Secondary Movement of the Day
When you have noticed the top has formed. You locate the first out of the money put option and buy at or near the lowest price of the day. Once you are in on the opposite direction, you must be patient and withstand upward movement as long as it doesn't move dramatically above the pre-established ceiling for the day.Now to determine the exit of this 2nd position of the day, you should look at where the area was that you bought the call option on the first movement of the day. It is almost safe to aim for the point to take your profit and get out. There are many days the reversal is stronger than the upward movement. It is nice expecting it, but if you enter and exit at the right locations, you make profit and are not holding like I did today just to break even.
Further Notes
The strategy works with many stocks, but not every stock has 2 sharp movements in the same day. You can say that most stocks move in one direction and give part back towards the end of the day, but then there will be that one day that it doesn't give back towards the end of the day and you were expecting it. The key is do your research, know your favorite stock tendencies, get in and out to take your profit daily.Why I Broke Even and Didn't Profit Today
I bought my 8 initials calls at the right moment today. I freaked out with the 2nd large red candle instead of waiting for the retest as I have seen almost every day. Although the stock was higher than where I bought the calls, because the calls were out of the money, I ended up selling at a break even minus commission. I would have been up over $120 if I were patient and sold at the 2 peak.On the secondary movement, I bought my puts before waiting for the top to form. I have made this mistake before, so you would think I would have learned, but this is why I am writing this blog. No matter if anyone else reads it, I expect it to create a more powerful memory to act appropriately in order to profit off small movements rather than break even or lose money.
So I bought these 108 strike puts in a market order at .48. If I had waited, I could have placed my order to buy them at .36 and would have bought a third more contracts.

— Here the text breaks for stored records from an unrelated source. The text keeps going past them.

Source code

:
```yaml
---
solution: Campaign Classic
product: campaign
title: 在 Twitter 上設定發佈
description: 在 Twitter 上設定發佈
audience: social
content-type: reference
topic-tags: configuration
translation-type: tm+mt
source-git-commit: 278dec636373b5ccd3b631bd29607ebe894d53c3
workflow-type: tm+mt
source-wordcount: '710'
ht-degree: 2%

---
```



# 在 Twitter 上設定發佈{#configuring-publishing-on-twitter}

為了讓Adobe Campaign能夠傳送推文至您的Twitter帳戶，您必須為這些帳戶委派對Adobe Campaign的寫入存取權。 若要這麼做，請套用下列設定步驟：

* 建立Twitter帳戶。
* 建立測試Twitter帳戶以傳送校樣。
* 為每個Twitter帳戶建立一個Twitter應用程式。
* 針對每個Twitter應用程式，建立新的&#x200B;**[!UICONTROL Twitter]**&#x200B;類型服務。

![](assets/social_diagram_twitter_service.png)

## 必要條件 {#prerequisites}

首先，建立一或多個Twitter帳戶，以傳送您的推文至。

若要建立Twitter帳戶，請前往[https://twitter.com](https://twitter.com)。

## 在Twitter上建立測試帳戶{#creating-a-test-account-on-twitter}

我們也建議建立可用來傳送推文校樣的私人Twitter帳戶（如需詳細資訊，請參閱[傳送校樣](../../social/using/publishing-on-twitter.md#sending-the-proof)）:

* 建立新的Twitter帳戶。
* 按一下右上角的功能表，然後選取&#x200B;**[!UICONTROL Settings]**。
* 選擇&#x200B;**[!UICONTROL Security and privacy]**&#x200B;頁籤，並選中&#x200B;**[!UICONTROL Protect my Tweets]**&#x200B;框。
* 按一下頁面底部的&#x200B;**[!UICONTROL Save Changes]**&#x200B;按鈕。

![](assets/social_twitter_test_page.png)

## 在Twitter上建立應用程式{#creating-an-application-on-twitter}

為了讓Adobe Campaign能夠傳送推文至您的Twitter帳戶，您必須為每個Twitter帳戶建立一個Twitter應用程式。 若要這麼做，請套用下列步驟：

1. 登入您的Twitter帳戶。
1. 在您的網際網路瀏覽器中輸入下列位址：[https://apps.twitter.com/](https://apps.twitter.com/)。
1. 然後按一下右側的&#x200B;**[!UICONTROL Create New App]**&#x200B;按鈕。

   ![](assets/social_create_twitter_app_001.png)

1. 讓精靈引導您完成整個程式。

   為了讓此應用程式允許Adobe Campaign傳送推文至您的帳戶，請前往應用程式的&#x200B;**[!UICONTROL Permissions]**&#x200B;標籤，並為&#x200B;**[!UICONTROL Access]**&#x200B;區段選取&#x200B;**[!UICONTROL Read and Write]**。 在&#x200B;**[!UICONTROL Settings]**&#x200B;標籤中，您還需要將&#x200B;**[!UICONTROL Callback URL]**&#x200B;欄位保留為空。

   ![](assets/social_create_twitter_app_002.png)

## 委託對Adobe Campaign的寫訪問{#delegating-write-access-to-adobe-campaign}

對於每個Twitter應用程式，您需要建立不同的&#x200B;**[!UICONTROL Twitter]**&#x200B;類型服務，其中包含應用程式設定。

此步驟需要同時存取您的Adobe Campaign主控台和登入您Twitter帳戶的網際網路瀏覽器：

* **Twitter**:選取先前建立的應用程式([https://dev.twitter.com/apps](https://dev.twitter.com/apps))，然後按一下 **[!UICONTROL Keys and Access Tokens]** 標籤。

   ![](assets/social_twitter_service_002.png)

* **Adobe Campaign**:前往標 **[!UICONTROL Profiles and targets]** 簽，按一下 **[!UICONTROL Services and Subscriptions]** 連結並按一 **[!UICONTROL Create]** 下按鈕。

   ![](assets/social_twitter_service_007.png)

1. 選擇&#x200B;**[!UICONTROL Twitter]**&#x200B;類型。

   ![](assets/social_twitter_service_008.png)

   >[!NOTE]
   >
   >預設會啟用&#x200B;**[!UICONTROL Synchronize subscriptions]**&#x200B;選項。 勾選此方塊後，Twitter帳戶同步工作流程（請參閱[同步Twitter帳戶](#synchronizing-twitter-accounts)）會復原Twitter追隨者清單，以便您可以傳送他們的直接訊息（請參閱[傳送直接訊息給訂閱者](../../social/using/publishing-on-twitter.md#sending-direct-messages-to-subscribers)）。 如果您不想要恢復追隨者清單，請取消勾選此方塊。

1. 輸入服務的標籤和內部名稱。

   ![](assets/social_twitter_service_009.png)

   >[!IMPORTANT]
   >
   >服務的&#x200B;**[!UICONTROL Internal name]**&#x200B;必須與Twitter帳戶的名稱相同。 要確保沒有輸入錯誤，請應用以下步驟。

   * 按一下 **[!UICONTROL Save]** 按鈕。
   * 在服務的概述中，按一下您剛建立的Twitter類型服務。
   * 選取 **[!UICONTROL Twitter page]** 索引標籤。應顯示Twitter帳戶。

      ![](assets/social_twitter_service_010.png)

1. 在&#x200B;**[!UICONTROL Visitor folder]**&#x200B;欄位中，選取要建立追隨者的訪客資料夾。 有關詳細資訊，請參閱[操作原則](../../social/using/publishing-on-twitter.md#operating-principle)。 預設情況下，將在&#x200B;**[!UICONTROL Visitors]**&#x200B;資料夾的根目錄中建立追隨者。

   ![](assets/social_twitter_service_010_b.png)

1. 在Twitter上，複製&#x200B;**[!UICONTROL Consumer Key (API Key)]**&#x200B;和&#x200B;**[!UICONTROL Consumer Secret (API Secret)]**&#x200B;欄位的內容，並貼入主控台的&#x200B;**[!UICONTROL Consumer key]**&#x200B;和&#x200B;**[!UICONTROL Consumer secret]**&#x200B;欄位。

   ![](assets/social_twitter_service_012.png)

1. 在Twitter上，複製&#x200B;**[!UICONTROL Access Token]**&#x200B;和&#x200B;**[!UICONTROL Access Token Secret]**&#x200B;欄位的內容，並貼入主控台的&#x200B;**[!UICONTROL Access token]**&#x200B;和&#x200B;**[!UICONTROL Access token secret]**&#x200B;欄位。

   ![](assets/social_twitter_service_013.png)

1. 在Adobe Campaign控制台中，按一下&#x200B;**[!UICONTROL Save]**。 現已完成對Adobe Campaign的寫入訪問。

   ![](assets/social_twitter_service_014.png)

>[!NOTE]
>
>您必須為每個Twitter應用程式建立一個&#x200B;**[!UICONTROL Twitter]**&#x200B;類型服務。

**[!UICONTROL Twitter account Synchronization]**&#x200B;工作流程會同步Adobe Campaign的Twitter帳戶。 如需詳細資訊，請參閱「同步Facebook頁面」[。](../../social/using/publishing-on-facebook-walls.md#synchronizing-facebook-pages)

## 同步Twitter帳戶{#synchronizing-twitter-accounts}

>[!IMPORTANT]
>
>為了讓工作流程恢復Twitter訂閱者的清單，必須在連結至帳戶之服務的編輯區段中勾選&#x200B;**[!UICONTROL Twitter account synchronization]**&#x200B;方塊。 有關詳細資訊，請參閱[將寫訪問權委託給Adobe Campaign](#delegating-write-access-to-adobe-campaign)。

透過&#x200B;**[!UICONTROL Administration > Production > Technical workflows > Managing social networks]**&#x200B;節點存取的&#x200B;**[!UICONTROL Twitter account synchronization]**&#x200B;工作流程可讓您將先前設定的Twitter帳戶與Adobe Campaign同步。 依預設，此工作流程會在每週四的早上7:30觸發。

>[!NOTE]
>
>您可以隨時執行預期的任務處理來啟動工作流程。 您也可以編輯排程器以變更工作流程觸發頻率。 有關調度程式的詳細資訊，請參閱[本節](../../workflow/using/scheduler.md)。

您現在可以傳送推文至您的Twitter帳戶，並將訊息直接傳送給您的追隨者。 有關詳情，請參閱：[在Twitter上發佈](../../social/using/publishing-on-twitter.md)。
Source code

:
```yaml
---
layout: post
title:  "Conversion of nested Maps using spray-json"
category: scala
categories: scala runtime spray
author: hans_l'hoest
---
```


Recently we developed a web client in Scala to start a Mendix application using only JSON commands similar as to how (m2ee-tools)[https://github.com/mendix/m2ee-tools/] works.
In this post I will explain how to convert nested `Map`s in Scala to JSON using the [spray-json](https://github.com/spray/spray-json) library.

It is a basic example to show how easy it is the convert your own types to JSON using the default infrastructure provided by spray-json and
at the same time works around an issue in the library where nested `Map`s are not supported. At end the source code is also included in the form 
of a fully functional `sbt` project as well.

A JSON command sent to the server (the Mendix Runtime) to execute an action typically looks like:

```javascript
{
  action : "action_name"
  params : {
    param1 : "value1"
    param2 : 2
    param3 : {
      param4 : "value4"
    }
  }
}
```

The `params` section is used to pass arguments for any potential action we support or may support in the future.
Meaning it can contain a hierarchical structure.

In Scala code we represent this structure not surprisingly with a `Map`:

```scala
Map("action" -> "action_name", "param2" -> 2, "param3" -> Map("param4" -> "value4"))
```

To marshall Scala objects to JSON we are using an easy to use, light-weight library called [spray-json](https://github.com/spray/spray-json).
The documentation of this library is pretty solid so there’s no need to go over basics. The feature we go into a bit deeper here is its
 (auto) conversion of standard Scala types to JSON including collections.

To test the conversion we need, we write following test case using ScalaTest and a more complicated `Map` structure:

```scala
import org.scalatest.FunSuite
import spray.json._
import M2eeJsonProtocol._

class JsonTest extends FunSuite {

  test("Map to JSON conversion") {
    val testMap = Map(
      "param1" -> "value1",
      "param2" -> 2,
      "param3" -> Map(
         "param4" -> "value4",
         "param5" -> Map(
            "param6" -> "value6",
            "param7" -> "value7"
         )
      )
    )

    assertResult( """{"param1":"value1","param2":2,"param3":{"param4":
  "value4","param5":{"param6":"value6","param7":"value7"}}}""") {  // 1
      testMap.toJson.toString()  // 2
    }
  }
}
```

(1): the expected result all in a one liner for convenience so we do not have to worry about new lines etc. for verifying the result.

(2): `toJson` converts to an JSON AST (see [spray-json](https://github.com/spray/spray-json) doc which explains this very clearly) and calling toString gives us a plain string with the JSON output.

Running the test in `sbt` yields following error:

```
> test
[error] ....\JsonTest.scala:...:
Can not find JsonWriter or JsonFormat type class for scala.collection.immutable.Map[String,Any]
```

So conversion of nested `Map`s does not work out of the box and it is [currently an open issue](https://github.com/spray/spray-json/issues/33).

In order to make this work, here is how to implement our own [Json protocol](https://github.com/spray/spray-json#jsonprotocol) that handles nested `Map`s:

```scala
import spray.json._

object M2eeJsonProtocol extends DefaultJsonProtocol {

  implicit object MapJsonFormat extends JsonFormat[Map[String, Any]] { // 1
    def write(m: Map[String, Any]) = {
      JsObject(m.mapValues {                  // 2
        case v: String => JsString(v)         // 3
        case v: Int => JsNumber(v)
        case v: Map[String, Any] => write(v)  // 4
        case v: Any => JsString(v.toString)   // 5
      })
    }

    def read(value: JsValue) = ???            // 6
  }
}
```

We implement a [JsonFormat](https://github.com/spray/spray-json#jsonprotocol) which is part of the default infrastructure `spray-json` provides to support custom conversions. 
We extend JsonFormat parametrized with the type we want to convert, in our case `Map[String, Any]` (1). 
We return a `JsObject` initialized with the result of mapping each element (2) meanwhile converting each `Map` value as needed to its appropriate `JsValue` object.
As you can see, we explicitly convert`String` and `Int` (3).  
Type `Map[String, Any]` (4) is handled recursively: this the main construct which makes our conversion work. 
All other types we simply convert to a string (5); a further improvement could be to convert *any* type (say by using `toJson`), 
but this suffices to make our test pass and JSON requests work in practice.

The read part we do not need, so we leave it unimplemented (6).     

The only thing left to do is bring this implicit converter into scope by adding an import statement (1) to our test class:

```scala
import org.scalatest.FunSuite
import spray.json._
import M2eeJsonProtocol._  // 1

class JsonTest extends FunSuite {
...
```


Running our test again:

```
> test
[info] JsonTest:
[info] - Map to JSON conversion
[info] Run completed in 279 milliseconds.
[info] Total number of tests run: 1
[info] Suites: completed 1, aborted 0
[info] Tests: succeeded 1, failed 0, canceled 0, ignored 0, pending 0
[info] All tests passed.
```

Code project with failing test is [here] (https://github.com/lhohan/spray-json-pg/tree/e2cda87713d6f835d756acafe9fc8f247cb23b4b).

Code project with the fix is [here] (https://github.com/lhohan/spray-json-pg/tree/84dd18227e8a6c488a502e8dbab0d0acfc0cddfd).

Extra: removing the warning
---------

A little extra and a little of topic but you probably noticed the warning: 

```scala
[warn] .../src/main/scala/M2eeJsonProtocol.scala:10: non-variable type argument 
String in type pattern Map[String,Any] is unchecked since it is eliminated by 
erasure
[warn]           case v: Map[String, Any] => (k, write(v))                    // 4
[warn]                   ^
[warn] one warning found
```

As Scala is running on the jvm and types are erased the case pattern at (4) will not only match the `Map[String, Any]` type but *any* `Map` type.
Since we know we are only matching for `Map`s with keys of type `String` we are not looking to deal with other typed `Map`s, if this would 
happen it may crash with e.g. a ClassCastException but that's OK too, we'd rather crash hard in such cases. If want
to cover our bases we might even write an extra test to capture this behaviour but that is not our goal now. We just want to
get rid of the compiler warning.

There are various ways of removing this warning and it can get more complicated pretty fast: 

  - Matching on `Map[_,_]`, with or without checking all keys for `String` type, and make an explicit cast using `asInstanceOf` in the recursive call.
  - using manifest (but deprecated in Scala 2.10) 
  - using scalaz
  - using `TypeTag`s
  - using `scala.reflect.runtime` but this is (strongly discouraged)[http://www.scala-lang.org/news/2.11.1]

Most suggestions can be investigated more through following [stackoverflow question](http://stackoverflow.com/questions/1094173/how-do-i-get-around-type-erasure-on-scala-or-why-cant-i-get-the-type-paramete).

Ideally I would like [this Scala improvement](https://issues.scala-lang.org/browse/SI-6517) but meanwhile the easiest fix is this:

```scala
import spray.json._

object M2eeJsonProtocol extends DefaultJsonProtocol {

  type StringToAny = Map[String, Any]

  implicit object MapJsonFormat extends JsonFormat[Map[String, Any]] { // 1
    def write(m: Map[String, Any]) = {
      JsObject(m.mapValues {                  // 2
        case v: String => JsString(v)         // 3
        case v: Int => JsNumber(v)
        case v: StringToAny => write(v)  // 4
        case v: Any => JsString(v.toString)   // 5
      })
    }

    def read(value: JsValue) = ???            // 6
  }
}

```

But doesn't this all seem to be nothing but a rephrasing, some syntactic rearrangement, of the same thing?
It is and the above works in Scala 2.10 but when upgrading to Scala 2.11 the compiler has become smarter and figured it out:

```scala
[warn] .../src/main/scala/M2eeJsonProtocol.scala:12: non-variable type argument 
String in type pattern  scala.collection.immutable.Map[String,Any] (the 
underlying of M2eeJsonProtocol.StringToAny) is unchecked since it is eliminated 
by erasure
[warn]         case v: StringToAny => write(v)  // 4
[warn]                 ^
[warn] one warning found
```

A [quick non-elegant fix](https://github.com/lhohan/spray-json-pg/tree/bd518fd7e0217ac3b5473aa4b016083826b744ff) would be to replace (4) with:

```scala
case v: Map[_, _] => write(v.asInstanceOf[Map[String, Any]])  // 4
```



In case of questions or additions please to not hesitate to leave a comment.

I did buy more at a lower amount, .44 which is still not .36. I did not panic although I did have 15 contracts with an average cost of .48 that were worth .36. My account was negative $200 at the worst part.
As I mentioned, I did not panic and knew the downward movement was due with all of the red candle following the peak of the day of 109.30. It moved in my direction, but unfortunately the highest these puts were worth today was .54. I did not sell there because I thought it might fall move sharply towards the end of the day. I was greedy and disappointed based on not buying at the right time. If I had bought at .36, I could have sold at .50 with a different of .14 times 20 contracts for a profit of 280 minus commission. Instead I sold at close for .48 to end the day break even minus $20 in commission.
Day Trading with Options Fresh Start Rule
Part of day trading with options is closing out your position by the end of the day. Each day goes by, the options are worth less if the price of the stock opens tomorrow where it closes today. The only time the option is worth more is when it move substantially at open the next day. Most of the time, even if it opens in your direction, you can buy those options for the same price you sold them the prior day. Therefore the odds say, you are more likely to lose money holding options over night. Like anything, holding options over night could work one time, but more times than not it will not work in your favor.Tomorrow is a new day and as long as you did not buy options based on hope instead of indicators, you can make tomorrow twice as good as today.